EIC Detector R&D

Lead Research Organisation: University of Birmingham
Department Name: School of Physics and Astronomy

Abstract

This project aims to develop some of the key detector technologies needed to deliver the science at a future Electron-Ion Collider facility (EIC), which is to be constructed in the United States over the next decade. When built, the EIC will be the world's first collider of polarised electrons with nuclei or polarised protons/light ions. It promises to revolutionise our understanding of the strong interaction, one of the fundamental forces of nature, which governs the behaviour of hadrons and accounts for more than 99% of the visible mass of the universe. It will allow scientists to image, in exquisite detail, the quarks and gluons that are found inside hadrons, studying not only how they are distributed but also how they move and interact with one another. Experiments will be able to address some of the most fundamental questions in science on the nature of matter: how the proton gets its spin, how hadrons acquire their mass from quarks that are almost massless, how gluons prevent quarks from being observed as free particles, and establish whether there are emergent forms of matter made of densely-packed gluons.

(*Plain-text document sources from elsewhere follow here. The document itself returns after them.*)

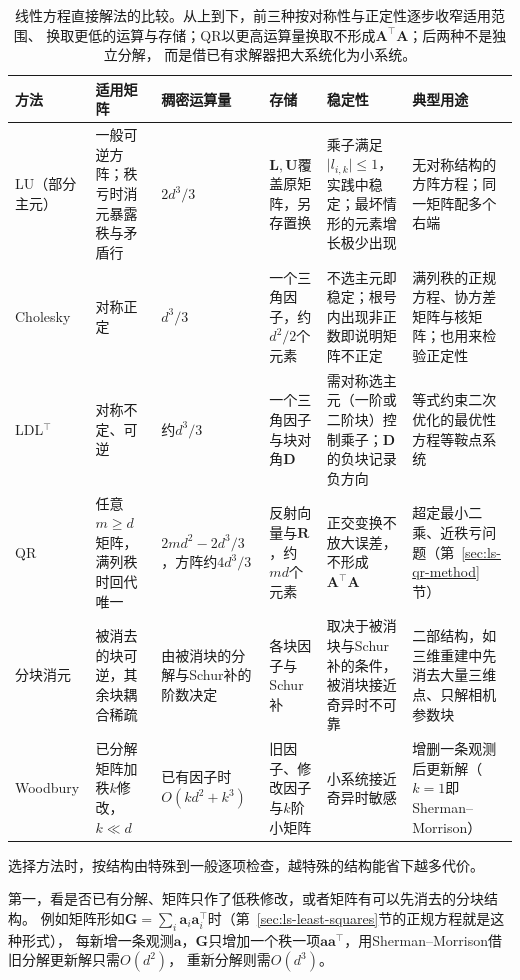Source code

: \begin{table}[htbp]
 \centering\small
 \begin{tabularx}{\linewidth}{@{}l>{\raggedright\arraybackslash}X>{\raggedright\arraybackslash}p{24mm}>{\raggedright\arraybackslash}X>{\raggedright\arraybackslash}X>{\raggedright\arraybackslash}X@{}}
  \toprule
  方法 & 适用矩阵 & 稠密运算量 & 存储 & 稳定性 & 典型用途\\
  \midrule
  LU（部分主元） & 一般可逆方阵；秩亏时消元暴露秩与矛盾行 & $2d^3/3$ & $\bm L,\bm U$覆盖原矩阵，另存置换 & 乘子满足$\lvert l_{i,k}\rvert\leq1$，实践中稳定；最坏情形的元素增长极少出现 & 无对称结构的方阵方程；同一矩阵配多个右端\\
  Cholesky & 对称正定 & $d^3/3$ & 一个三角因子，约$d^2/2$个元素 & 不选主元即稳定；根号内出现非正数即说明矩阵不正定 & 满列秩的正规方程、协方差矩阵与核矩阵；也用来检验正定性\\
  LDL$^{\top}$ & 对称不定、可逆 & 约$d^3/3$ & 一个三角因子与块对角$\bm D$ & 需对称选主元（一阶或二阶块）控制乘子；$\bm D$的负块记录负方向 & 等式约束二次优化的最优性方程等鞍点系统\\
  QR & 任意$m\geq d$矩阵，满列秩时回代唯一 & $2md^2-2d^3/3$，方阵约$4d^3/3$ & 反射向量与$\bm R$，约$md$个元素 & 正交变换不放大误差，不形成$\bm A^\top\bm A$ & 超定最小二乘、近秩亏问题（第~\ref{sec:ls-qr-method}节）\\
  分块消元 & 被消去的块可逆，其余块耦合稀疏 & 由被消块的分解与Schur补的阶数决定 & 各块因子与Schur补 & 取决于被消块与Schur补的条件，被消块接近奇异时不可靠 & 二部结构，如三维重建中先消去大量三维点、只解相机参数块\\
  Woodbury & 已分解矩阵加秩$k$修改，$k\ll d$ & 已有因子时$O(kd^2+k^3)$ & 旧因子、修改因子与$k$阶小矩阵 & 小系统接近奇异时敏感 & 增删一条观测后更新解（$k=1$即Sherman--Morrison）\\
  \bottomrule
 \end{tabularx}
 \caption{线性方程直接解法的比较。从上到下，前三种按对称性与正定性逐步收窄适用范围、
 换取更低的运算与存储；QR以更高运算量换取不形成$\bm A^\top\bm A$；后两种不是独立分解，
 而是借已有求解器把大系统化为小系统。}
 \label{tab:ls-direct-method-comparison}
\end{table}

选择方法时，按结构由特殊到一般逐项检查，越特殊的结构能省下越多代价。

第一，看是否已有分解、矩阵只作了低秩修改，或者矩阵有可以先消去的分块结构。
例如矩阵形如$\bm G=\sum_i\bm a_i\bm a_i^\top$时（第~\ref{sec:ls-least-squares}节的正规方程就是这种形式），
每新增一条观测$\bm a$，$\bm G$只增加一个秩一项$\bm a\bm a^\top$，用Sherman--Morrison借旧分解更新解只需$O(d^2)$，
重新分解则需$O(d^3)$。

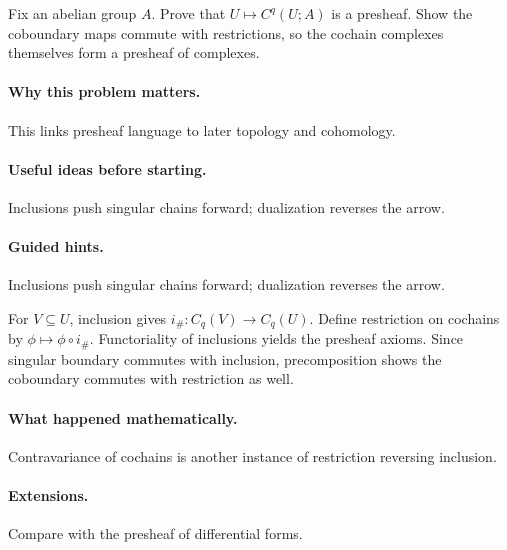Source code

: \begin{problem}
Fix an abelian group $A$.  Prove that $U\mapsto C^q(U;A)$ is a presheaf.  Show the coboundary maps commute with restrictions, so the cochain complexes themselves form a presheaf of complexes.
\end{problem}

\paragraph{Why this problem matters.}
This links presheaf language to later topology and cohomology.

\paragraph{Useful ideas before starting.}
Inclusions push singular chains forward; dualization reverses the arrow.

\paragraph{Guided hints.}
Inclusions push singular chains forward; dualization reverses the arrow.

\begin{solution}
For $V\subseteq U$, inclusion gives $i_\#:C_q(V)\to C_q(U)$.  Define restriction on cochains by $\phi\mapsto\phi\circ i_\#$.  Functoriality of inclusions yields the presheaf axioms.  Since singular boundary commutes with inclusion, precomposition shows the coboundary commutes with restriction as well.
\end{solution}

\paragraph{What happened mathematically.}
Contravariance of cochains is another instance of restriction reversing inclusion.

\paragraph{Extensions.}
Compare with the presheaf of differential forms.

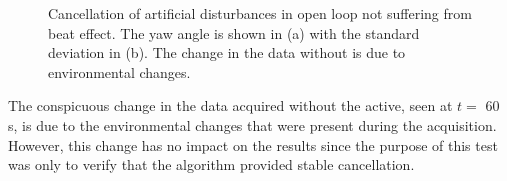 \begin{figure}[h!]
  \centering %
  \qquad
  \caption{\label{fig:nobeat}Cancellation of artificial disturbances in open loop not suffering from beat effect. The yaw angle is shown in (a) with the standard deviation in (b). The change in the data without \abbrRFDC is due to environmental changes.}
\end{figure}
\FloatBarrier
The conspicuous change in the data acquired without the \abbrRFDC active, seen at $t=$ 60 s, is due to the environmental changes that were present during the acquisition. However, this change has no impact on the results since the purpose of this test was only to verify that the algorithm provided stable cancellation.

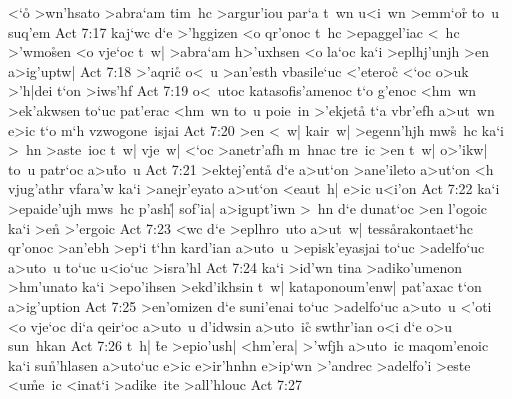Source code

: <`o\r{}
>wn'hsato
>abra`am
tim~hc
>argur'iou
par`a
t~wn
u<i~wn
>emm`or\r{}
to~u
suq'em\bibvsend
\vs Act 7:17
kaj`wc
d`e
>'hggizen
<o
qr'onoc
t~hc
>epaggel'iac
<~hc
>'wmo\r{s}en
<o
vje`oc
t~w|
>abra`am
h>'uxhsen
<o
la`oc
ka`i
>eplhj'unjh
>en
a>ig'uptw|\bibvsend
\vs Act 7:18
>'aqri\r{c}
o<~u
>an'esth
vbasile`uc
<'etero\r{c}
<`oc
o>uk
>'h|dei
t`on
>iws'hf\bibvsend
\vs Act 7:19
o<~utoc
katasofis'amenoc
t`o
g'enoc
<hm~wn
>ek'akwsen
to`uc
pat'erac
<hm~wn
to~u
poie~in
>'ekjeta\r{}
t`a
vbr'efh
a>ut~wn
e>ic
t`o
m`h
vzwogone~isjai\bibvsend
\vs Act 7:20
>en
<~w|
kair~w|
>egenn'hjh
mw\r{s}~hc
ka`i
>~hn
>aste~ioc
t~w|
vje~w|
<`oc
>anetr'afh
m~hnac
tre~ic
>en
t~w|
o>'ikw|
to~u
patr`oc
a>u\r{t}o~u\bibvsend
{}
\vs Act 7:21
>ektej'enta\r{}
d`e
a>ut`on
>ane'ileto
a>ut`on
<h
vjug'athr
vfara'w
ka`i
>anejr'eyato
a>ut`on
<eaut~h|
e>ic
u<i'on\bibvsend
\vs Act 7:22
ka`i
>epaide'ujh
mws~hc
p'ash|\r{}
sof'ia|
a>igupt'iwn
>~hn
d`e
dunat`oc
>en
l'ogoic
ka`i
>en\r{}
>'ergoic\bibvsend
\vs Act 7:23
<wc
d`e
>eplhro~uto
a>ut~w|
tess\r{a}rakontaet`hc
qr'onoc
>an'ebh
>ep`i
t`hn
kard'ian
a>uto~u
>episk'eyasjai
to`uc
>adelfo`uc
a>uto~u
to`uc
u<io`uc
>isra'hl\bibvsend
\vs Act 7:24
ka`i
>id'wn
tina
>adiko'umenon
>hm'unato
ka`i
>epo'ihsen
>ekd'ikhsin
t~w|
kataponoum'enw|
pat'axac
t`on
a>ig'uption\bibvsend
\vs Act 7:25
>en'omizen
d`e
suni'enai
to`uc
>adelfo`uc
a>uto~u
<'oti
<o
vje`oc
di`a
qeir`oc
a>uto~u
d'idwsin
a>uto~ic\r{}
swthr'ian
o<i
d`e
o>u
sun~hkan\bibvsend
\vs Act 7:26
t~h|
\r{t}e
>epio'ush|
<hm'era|
>'wfjh
a>uto~ic
maqom'enoic
ka`i
su\r{n}'hlasen
a>uto`uc
e>ic
e>ir'hnhn
e>ip`wn
>'andrec
>adelfo'i
>este
<u\r{m}e~ic
<inat`i
>adike~ite
>all'hlouc\bibvsend
\vs Act 7:27
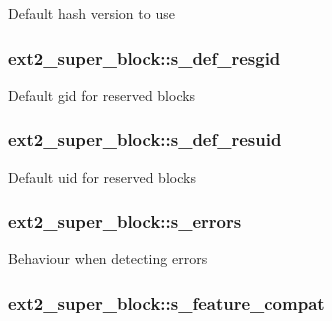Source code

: \-Default hash version to use \hypertarget{structext2__super__block_a2973f6cda59f008e1f649c6d68ddafd6}{
\subsubsection[{s\-\_\-def\-\_\-resgid}]{ {\bf ext2\-\_\-super\-\_\-block\-::s\-\_\-def\-\_\-resgid}}}\label{structext2__super__block_a2973f6cda59f008e1f649c6d68ddafd6}
\-Default gid for reserved blocks \hypertarget{structext2__super__block_a83da108c4a1f27a275f54970fb8edf07}{
\subsubsection[{s\-\_\-def\-\_\-resuid}]{ {\bf ext2\-\_\-super\-\_\-block\-::s\-\_\-def\-\_\-resuid}}}\label{structext2__super__block_a83da108c4a1f27a275f54970fb8edf07}
\-Default uid for reserved blocks \hypertarget{structext2__super__block_a06e31d621f6250d56d1af5c342220a08}{
\subsubsection[{s\-\_\-errors}]{ {\bf ext2\-\_\-super\-\_\-block\-::s\-\_\-errors}}}\label{structext2__super__block_a06e31d621f6250d56d1af5c342220a08}
\-Behaviour when detecting errors \hypertarget{structext2__super__block_a1cf404a1bcfb748e924c62032cd723a5}{
\subsubsection[{s\-\_\-feature\-\_\-compat}]{ {\bf ext2\-\_\-super\-\_\-block\-::s\-\_\-feature\-\_\-compat}}}\label{structext2__super__block_a1cf404a1bcfb748e924c62032cd723a5}
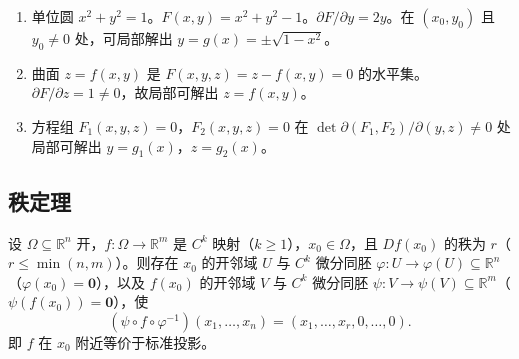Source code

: \begin{example}[隐函数定理的应用]\label{ex:implicit_function_application}
\begin{enumerate}[label=(\roman*)]
    \item 单位圆 $x^2 + y^2 = 1$。$F(x, y) = x^2 + y^2 - 1$。$\partial F/\partial y = 2y$。在 $(x_0, y_0)$ 且 $y_0 \neq 0$ 处，可局部解出 $y = g(x) = \pm\sqrt{1 - x^2}$。
    \item 曲面 $z = f(x, y)$ 是 $F(x, y, z) = z - f(x, y) = 0$ 的水平集。$\partial F/\partial z = 1 \neq 0$，故局部可解出 $z = f(x, y)$。
    \item 方程组 $F_1(x, y, z) = 0$，$F_2(x, y, z) = 0$ 在 $\det \partial(F_1, F_2)/\partial(y, z) \neq 0$ 处局部可解出 $y = g_1(x)$，$z = g_2(x)$。
\end{enumerate}
\end{example}

\subsection{秩定理}

\begin{theorem}[秩定理]\label{thm:rank_theorem}
设 $\Omega \subseteq \mathbb{R}^n$ 开，$f: \Omega \to \mathbb{R}^m$ 是 $C^k$ 映射（$k \ge 1$），$x_0 \in \Omega$，且 $Df(x_0)$ 的秩为 $r$（$r \le \min(n, m)$）。则存在 $x_0$ 的开邻域 $U$ 与 $C^k$ 微分同胚 $\varphi: U \to \varphi(U) \subseteq \mathbb{R}^n$（$\varphi(x_0) = \mathbf{0}$），以及 $f(x_0)$ 的开邻域 $V$ 与 $C^k$ 微分同胚 $\psi: V \to \psi(V) \subseteq \mathbb{R}^m$（$\psi(f(x_0)) = \mathbf{0}$），使
\[
(\psi \circ f \circ \varphi^{-1})(x_1, \dots, x_n) = (x_1, \dots, x_r, 0, \dots, 0).
\]
即 $f$ 在 $x_0$ 附近等价于标准投影。
\end{theorem}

The EIC will make this possible by exceeding the capabilities of all previous electron-scattering machines in terms of its range of energy, luminosity, dual-polarised beams, and the ability to probe the quarks and gluons within heavy nuclei. The experimental challenge is to simultaneously measure with high precision the scattered electron, the recoil nucleon and its polarisation, and any other particles emitted in each interaction. This project will develop the technology needed to track particles closest to the interaction point using next-generation monolithic active pixel sensors. It will also develop the technology needed to measure electrons and recoil nucleons at the smallest scattering angles far upstream and downstream of the interaction point. Additional information will be provided by measuring the polarisation of the scattered nucleons using a novel technology known as Chemical Hyperpolarisation.